We smoke out while I explain how the two of us ended up in Iowa. The brothers soon are cuddled up with each other. Gayness isn’t genetic, in the Stone family, but pot breaking down inhibitions evidently is. It is the first time I enjoy getting high since leaving the Everglades. As I relate the many band and fugitive stories, they creep closer to me as we sit in the living room in front of a fire on a large couch. They pull my legs onto their laps – upper class bonding is a gradual, step-by-step ritual.
“We like you,” they decide. “Come out with us on Friday night and meet our friends.”
They attend Collegiate and have friends from the Dalton School and Spence.
“Well, John Boy will probably be coming here tomorrow, once the hospital releases him. We do everything together.”
“We’re looking forward to what that nerd has become.”
“He won’t disappoint you.”
They insist I sleep in their room. Trent gives me his bed, tucking in with his brother. In the morning, they bemoan my less than fashionable attire.
“You can’t look like a hayseed in the City,” as they dress me from their copious closet. Paisley replaces tees and jeans.
Walking into John Boy’s hospital room, he smiles at my preppy look.
“You letting my cousins dress you now?” he signs to Jace.
“Just like the twins do. And, you used to tell me which gay underwear to choose each day.”

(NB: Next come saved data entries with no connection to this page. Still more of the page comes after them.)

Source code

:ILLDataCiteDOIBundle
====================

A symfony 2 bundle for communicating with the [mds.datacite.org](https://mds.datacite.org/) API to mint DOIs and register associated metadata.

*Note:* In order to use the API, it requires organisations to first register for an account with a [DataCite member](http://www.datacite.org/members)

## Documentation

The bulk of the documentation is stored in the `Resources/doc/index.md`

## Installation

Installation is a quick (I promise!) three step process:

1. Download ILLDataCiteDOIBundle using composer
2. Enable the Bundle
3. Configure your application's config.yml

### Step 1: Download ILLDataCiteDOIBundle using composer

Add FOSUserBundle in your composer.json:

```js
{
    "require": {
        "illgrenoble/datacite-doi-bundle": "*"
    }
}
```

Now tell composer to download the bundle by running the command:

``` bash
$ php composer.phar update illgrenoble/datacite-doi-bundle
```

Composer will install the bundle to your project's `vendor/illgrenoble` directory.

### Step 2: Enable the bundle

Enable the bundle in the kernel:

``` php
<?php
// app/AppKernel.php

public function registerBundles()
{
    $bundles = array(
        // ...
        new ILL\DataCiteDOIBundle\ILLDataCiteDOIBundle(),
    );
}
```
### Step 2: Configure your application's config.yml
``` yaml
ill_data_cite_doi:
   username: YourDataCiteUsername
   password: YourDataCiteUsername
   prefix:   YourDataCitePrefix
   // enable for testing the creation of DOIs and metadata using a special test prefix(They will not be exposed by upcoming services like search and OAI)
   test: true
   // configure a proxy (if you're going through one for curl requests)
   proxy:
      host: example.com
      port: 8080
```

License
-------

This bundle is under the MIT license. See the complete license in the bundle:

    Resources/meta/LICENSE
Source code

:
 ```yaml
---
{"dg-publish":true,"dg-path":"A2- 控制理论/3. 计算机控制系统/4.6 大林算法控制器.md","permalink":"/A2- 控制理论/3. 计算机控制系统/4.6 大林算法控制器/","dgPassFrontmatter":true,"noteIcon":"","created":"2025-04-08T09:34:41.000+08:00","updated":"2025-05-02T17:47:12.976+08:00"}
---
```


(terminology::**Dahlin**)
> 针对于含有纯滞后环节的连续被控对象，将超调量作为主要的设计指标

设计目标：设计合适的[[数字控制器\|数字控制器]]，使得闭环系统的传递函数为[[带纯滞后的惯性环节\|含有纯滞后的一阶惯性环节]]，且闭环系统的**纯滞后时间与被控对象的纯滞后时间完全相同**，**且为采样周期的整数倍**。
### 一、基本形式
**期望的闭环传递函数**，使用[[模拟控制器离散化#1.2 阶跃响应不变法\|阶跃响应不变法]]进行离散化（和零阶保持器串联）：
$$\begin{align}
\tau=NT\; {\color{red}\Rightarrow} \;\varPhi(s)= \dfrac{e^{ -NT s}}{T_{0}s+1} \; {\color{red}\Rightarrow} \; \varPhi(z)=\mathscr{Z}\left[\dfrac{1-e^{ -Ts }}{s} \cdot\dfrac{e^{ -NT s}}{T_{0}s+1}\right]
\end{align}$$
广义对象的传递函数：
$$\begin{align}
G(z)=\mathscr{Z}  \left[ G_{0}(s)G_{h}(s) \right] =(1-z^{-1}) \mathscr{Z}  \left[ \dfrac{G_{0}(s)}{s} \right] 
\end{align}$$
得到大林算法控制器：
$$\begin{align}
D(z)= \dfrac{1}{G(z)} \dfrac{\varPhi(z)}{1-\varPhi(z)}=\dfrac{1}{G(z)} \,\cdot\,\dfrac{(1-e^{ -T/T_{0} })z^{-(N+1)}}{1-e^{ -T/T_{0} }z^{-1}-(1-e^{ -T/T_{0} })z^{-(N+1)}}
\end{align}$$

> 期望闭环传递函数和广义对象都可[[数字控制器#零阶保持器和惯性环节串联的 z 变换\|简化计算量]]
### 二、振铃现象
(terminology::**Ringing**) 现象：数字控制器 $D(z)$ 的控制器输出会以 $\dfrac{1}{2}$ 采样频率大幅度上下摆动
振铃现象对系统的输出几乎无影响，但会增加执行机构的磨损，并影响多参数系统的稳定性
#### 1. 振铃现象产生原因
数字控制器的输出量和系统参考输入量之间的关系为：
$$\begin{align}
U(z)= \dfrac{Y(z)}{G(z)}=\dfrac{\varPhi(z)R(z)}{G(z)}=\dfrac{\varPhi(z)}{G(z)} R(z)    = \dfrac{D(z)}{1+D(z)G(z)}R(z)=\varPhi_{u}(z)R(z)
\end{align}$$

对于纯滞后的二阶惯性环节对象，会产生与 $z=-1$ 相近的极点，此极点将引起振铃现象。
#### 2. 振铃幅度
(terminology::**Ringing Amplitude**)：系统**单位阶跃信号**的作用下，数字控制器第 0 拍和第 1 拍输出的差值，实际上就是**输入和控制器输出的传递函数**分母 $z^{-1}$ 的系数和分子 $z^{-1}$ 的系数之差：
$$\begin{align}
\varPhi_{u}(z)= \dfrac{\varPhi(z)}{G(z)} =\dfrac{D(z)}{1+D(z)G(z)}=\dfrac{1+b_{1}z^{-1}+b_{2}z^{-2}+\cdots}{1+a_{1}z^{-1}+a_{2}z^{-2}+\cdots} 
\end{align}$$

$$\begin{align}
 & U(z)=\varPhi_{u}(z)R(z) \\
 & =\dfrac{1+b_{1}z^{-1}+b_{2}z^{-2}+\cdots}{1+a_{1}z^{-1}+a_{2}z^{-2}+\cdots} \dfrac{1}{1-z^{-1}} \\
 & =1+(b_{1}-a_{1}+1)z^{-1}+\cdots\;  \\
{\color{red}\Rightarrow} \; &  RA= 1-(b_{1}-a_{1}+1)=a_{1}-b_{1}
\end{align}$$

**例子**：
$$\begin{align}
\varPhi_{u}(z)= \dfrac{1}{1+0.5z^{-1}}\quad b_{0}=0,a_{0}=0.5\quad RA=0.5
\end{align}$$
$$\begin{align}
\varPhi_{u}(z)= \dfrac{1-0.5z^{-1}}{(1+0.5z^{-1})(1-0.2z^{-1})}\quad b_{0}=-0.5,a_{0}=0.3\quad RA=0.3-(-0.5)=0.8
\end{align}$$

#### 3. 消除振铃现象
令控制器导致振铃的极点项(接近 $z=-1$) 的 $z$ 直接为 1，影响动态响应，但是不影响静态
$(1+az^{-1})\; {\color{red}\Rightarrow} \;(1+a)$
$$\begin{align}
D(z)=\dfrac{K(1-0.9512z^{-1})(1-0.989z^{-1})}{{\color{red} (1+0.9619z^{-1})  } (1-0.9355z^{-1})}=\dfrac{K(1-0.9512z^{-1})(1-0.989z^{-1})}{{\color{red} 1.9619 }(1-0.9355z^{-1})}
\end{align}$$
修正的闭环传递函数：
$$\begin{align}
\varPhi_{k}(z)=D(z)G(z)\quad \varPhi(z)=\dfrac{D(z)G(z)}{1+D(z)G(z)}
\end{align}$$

He motions me to come closer, pulling the tail of my shirt out of my trousers. He snaps my briefs, giving me an instant boner. We are stroking each other when a male nurse walks in.
“I knew you’d be going at it,” he notes
I love New York.
I call Jay while John Boy is processed to be released.
“Hi, Jay, still married?”
“No complaints yet.”
“Jack and I get first dibs.”
“How about we stick to phone sex?”
“This is a business call.”
“What do you need?”
“I’m in New York. Jack got snake-bit and needed real medical care.”
“Is he okay?”
“After the country doctor told us to pray for recovery, we came East. He’s getting released as we speak.”
“So you want Martin’s number, huh?”
“Please. I hear he couldn’t sell the film without his star performer.”
“That would be you, I’m guessing?”
“Yeah. Maybe we can do something different. America’s not ready for teenage gay sex.”
“Andy Warhol came to see Jack. He’s got something planned. Maybe Marty can collaborate with him.”
“Not sure they’re that compatible – Queens meets the East Village. Anyway, Marty’s promoting his new gangster movie, ‘Taxi Driver,’ for the Academy Awards. Maybe after he’s done with the media circus.”
“I go back to Iowa on Sunday. Can you at least get me some time with him?”
“I’ll do my best.”
“Yeah. Work your magic. Is Mike available?”
“Hi, Tim. You’re in New York?” Mr. Antonio comes on the line after a pause.
“Yeah. Jack got snake-bit in a Baptist Church and needs real doctors to be cured.”
“Michael said he had a great time over Christmas. Jack stayed after that?”
“We were being good little Baptist choir boys when this back-country preacher sicc’d a snake on Jack, calling us unbelievers.”
“You are a magnet for trouble.”
“Yeah. A real drama queen. My sisters claim I’m possessed.”
“Anything I can do for you?”
“Not really. I just wanted to say hi and apologize for all the trouble I’ve caused. I asked Jay to get me time with Marty.”
“No apologies needed. You have been a good influence on Michael, and even Robby. They made it back from Iowa without having to rob a liquor store or anything else illegal.”
“They are just slowing down with age.”
“You’re still the godparent to my unborn grandchild.”
The Stones come out of the hospital, with the newly released Jack. He still is not talking. His idiot grin and manic laugh are beginning to bug me. I sign that we will go see Andy after he is settled in at the apartment. Good thing there are 30 hours in a New York day.